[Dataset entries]
[Start of Attachment]

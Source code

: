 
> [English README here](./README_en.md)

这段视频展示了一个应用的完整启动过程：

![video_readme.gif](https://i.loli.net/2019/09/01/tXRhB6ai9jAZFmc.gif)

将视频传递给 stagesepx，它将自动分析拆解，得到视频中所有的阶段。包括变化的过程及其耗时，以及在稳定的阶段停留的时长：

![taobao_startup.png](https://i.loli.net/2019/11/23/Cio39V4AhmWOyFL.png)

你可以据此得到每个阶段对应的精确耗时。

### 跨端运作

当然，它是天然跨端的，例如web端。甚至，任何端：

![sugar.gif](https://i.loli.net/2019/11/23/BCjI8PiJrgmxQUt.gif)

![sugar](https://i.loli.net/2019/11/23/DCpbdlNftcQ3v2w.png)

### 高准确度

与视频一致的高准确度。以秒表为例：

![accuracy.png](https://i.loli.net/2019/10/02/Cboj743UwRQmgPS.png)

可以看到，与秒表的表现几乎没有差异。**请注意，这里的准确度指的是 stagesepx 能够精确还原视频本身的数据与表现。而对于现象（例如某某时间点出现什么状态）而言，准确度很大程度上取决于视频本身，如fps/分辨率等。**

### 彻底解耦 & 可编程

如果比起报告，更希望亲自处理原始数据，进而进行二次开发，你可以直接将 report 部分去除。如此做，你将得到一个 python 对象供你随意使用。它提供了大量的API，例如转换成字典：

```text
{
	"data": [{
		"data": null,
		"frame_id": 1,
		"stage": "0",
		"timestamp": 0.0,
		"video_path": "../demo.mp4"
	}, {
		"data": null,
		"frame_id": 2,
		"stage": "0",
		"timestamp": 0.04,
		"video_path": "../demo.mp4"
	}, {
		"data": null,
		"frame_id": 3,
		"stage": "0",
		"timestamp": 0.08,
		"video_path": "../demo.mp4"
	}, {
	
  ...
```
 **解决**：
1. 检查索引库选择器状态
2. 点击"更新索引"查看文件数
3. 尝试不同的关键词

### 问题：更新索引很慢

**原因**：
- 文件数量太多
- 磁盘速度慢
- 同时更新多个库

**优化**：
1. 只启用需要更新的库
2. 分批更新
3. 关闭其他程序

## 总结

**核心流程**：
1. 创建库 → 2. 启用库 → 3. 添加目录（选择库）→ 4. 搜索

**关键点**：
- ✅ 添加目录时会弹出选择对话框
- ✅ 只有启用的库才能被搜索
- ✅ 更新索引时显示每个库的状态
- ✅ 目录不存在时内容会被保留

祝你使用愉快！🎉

[End of Attachment]

= Exercise instructions =
Each record should be transcribed exactly as it was written.

= Exercise answer =
Source code

: 
> [English README here](./README_en.md)

这段视频展示了一个应用的完整启动过程：

![video_readme.gif](https://i.loli.net/2019/09/01/tXRhB6ai9jAZFmc.gif)

将视频传递给 stagesepx，它将自动分析拆解，得到视频中所有的阶段。包括变化的过程及其耗时，以及在稳定的阶段停留的时长：

![taobao_startup.png](https://i.loli.net/2019/11/23/Cio39V4AhmWOyFL.png)

你可以据此得到每个阶段对应的精确耗时。

### 跨端运作

当然，它是天然跨端的，例如web端。甚至，任何端：

![sugar.gif](https://i.loli.net/2019/11/23/BCjI8PiJrgmxQUt.gif)

![sugar](https://i.loli.net/2019/11/23/DCpbdlNftcQ3v2w.png)

### 高准确度

与视频一致的高准确度。以秒表为例：

![accuracy.png](https://i.loli.net/2019/10/02/Cboj743UwRQmgPS.png)

可以看到，与秒表的表现几乎没有差异。**请注意，这里的准确度指的是 stagesepx 能够精确还原视频本身的数据与表现。而对于现象（例如某某时间点出现什么状态）而言，准确度很大程度上取决于视频本身，如fps/分辨率等。**

### 彻底解耦 & 可编程

如果比起报告，更希望亲自处理原始数据，进而进行二次开发，你可以直接将 report 部分去除。如此做，你将得到一个 python 对象供你随意使用。它提供了大量的API，例如转换成字典：

```text
{
	"data": [{
		"data": null,
		"frame_id": 1,
		"stage": "0",
		"timestamp": 0.0,
		"video_path": "../demo.mp4"
	}, {
		"data": null,
		"frame_id": 2,
		"stage": "0",
		"timestamp": 0.04,
		"video_path": "../demo.mp4"
	}, {
		"data": null,
		"frame_id": 3,
		"stage": "0",
		"timestamp": 0.08,
		"video_path": "../demo.mp4"
	}, {
	
  ...
```
 **解决**：
1. 检查索引库选择器状态
2. 点击"更新索引"查看文件数
3. 尝试不同的关键词

### 问题：更新索引很慢

**原因**：
- 文件数量太多
- 磁盘速度慢
- 同时更新多个库

**优化**：
1. 只启用需要更新的库
2. 分批更新
3. 关闭其他程序

## 总结

**核心流程**：
1. 创建库 → 2. 启用库 → 3. 添加目录（选择库）→ 4. 搜索

**关键点**：
- ✅ 添加目录时会弹出选择对话框
- ✅ 只有启用的库才能被搜索
- ✅ 更新索引时显示每个库的状态
- ✅ 目录不存在时内容会被保留

祝你使用愉快！🎉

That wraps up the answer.